> Available records
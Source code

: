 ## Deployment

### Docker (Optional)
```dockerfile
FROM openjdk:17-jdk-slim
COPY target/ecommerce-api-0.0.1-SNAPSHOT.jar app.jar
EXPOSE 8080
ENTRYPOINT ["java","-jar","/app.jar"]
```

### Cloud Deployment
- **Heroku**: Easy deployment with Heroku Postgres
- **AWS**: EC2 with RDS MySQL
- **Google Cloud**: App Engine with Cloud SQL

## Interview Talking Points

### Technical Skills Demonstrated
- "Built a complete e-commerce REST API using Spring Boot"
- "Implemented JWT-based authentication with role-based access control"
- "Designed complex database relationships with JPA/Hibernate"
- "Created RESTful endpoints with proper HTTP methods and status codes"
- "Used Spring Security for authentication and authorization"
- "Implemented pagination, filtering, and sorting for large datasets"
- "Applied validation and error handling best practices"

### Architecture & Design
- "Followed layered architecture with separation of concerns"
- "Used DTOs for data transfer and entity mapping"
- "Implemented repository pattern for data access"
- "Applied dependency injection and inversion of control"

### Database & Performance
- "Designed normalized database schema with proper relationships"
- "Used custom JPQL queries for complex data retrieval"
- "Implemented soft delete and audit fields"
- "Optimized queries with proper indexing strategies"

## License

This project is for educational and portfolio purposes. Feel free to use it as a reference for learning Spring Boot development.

> What this task involves
Every line between the one holding "Spring Security for" and the end of the listing above, inclusive, must be transcribed exactly; omit all others.

> Response box
- "Used Spring Security for authentication and authorization"
- "Implemented pagination, filtering, and sorting for large datasets"
- "Applied validation and error handling best practices"

### Architecture & Design
- "Followed layered architecture with separation of concerns"
- "Used DTOs for data transfer and entity mapping"
- "Implemented repository pattern for data access"
- "Applied dependency injection and inversion of control"

### Database & Performance
- "Designed normalized database schema with proper relationships"
- "Used custom JPQL queries for complex data retrieval"
- "Implemented soft delete and audit fields"
- "Optimized queries with proper indexing strategies"

## License

This project is for educational and portfolio purposes. Feel free to use it as a reference for learning Spring Boot development.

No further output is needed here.